目を開けると、保健室にいた。死ぬほど疲れた体の上半身を起こし、俺の顔を覗くように見ていた奴らが安堵の表情を見せた。そんな空気の中、ドアをノックする音が響く。監督生にハーツラビュルの人間、ラギーやチェカのいる中、一人現れたサラダに、全員が驚愕してガン見していた。

「...サラダ、お前来てたのか」
「うん、レオナに黙ってね。サプライズも兼ねて」

何がサプライズだ。

俺はため息を一つ吐いて、顔を片手で覆った。俺の体の上に座ったままのチェカが、キョトンとした顔で俺を見上げる。

「レオナおじたんの、知り合い?」

その言葉を皮切りに、ラギーがキャンキャン騒ぎ始めた。うるせぇ。そう答えれば、ラギーが俺の両肩を掴みながら揺さぶった。

「恋人なんスか!?同じ指輪つけてますよね!?それにこの前も!寮に連れ込んでたじゃないスか!!」
「なっ...!!!男子校に女子を!?」

何を想像しているのか、ラギーのその言葉に他の奴らが赤面した。呆れるな。まだ青臭い奴らしかいないから仕方ない。俺は肩を掴んでいるラギーの手を強引に外した。

「連れ込んでねぇよこいつが勝手に現れた」

その会話を聞きながら俺の近くに寄って、ベッドの端に座るサラダが苦笑を溢した。そのまま俺の左手を掴み、にやりと笑うとサラダが口を開く。

「勝手に現れたって言い方、ひどくない?」

そのまま指を絡めて、引っ張る。周りに人がいるのはわかっているが、別にどうって事はない。どよめきと、ラギーの驚きの声が耳につく。少し前のめりになりながら、サラダが俺の肩に手をおいた。

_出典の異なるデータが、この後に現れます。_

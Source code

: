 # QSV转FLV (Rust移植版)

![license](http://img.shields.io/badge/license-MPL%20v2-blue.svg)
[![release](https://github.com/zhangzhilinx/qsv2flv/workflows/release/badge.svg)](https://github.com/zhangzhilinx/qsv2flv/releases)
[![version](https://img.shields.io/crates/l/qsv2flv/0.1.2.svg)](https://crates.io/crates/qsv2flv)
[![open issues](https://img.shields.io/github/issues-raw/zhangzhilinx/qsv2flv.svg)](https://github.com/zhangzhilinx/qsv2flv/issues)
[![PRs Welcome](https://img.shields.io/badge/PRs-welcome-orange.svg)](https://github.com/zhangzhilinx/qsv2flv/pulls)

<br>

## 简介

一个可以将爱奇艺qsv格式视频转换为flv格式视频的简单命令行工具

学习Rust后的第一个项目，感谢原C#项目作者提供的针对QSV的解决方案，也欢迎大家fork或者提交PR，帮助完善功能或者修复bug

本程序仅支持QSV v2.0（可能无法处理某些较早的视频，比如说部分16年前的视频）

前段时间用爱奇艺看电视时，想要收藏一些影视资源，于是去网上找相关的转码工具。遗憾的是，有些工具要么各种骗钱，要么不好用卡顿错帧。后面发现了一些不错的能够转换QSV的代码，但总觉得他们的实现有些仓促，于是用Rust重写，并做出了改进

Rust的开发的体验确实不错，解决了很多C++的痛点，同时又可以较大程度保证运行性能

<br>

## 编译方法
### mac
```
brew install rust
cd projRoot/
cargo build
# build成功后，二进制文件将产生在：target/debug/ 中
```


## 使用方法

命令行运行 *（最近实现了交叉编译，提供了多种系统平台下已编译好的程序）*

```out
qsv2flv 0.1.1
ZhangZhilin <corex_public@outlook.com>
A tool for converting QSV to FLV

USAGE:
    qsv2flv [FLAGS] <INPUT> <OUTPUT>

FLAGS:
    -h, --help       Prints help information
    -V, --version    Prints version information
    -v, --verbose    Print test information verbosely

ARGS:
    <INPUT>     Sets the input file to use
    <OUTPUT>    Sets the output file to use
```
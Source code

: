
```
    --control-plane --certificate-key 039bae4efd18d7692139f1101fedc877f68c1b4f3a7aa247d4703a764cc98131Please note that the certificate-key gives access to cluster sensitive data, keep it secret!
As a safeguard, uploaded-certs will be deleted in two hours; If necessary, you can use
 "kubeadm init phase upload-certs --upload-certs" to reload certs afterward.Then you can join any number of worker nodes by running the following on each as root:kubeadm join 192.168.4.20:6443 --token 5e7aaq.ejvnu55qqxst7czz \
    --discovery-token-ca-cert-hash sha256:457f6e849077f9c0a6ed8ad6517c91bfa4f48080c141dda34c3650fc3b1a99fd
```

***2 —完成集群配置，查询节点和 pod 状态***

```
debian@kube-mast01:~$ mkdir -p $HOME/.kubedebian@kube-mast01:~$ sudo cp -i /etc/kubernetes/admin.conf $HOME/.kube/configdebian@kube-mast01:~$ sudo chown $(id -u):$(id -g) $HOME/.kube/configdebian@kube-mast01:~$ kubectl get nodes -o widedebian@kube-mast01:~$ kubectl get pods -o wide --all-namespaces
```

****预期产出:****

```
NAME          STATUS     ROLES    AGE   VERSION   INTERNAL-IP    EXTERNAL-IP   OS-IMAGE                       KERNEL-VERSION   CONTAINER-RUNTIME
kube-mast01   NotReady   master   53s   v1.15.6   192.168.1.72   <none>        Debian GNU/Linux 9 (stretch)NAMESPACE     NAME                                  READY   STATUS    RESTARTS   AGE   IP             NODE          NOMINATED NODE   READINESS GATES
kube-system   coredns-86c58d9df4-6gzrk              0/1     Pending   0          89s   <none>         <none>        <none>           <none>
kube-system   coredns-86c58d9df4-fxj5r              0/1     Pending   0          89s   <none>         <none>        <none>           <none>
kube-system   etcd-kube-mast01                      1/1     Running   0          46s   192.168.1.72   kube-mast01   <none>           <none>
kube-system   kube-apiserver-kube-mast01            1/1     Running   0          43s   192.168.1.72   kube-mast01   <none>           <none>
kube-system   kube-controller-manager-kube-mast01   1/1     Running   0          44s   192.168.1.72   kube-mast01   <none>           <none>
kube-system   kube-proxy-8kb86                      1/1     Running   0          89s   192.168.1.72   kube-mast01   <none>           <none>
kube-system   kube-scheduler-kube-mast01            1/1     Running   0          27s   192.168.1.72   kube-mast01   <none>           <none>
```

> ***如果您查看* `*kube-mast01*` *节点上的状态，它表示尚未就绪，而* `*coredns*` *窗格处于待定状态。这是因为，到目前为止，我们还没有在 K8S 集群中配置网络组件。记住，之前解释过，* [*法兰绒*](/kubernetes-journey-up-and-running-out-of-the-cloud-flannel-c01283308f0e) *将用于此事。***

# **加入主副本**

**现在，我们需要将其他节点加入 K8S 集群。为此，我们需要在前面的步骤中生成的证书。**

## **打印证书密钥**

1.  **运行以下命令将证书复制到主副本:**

「そんなことより、お前のユニーク魔法はなんなんだ?」

近くなった顔。サラダの顎に手をやってそうわざとらしく聞けば、ラギーだけではなくその周囲にいた奴ら全員が、顔を赤くした。燃え滾るように蒸気が出てきそうなその表情が、先ほどまでの試合の仕返しと言わんばかりの快感をもたらした。

「...ここでいうの?」
「ちっ...お前ら出ろ」

チェカ、お前もだ。

いまだに俺の体の上に上ったままのチェカが首を傾げて俺の顔を見上げた。サラダと俺を交互に見たチェカは、その目を細くして、そして笑顔を浮かべる。

「おじたんの、大切な人なんだね」

その言葉に、はぁ?と声を出せば、ラギーが堪えきれなかったかのように笑い声を出した。睨んでやろうと視線を上にする時、ふと視界の端に映ったのが自分の一部である尻尾。
無意識のうちに、サラダの腰に巻きついていたそれを見て、チェカがニコニコと笑っていた。

「...チェカ、お前も戻れ。従者も探してるだろ」
「うん!わかった!」

物わかりのいいことだ。俺の上から勢いよく飛び降りたチェカに思わず呻いた後、チェカが扉を開いて去るのをラギーが慌てて追いかけた。

「じゃ、じゃあ先戻りますからね!」

続いて、一年生たちが出ていく。全員出る直前までサラダを物珍しそうに見ていたが、俺の尻尾がゆらりと揺れたのを見た後、慌てたように部屋の扉を閉じて廊下をパタパタと走って行った。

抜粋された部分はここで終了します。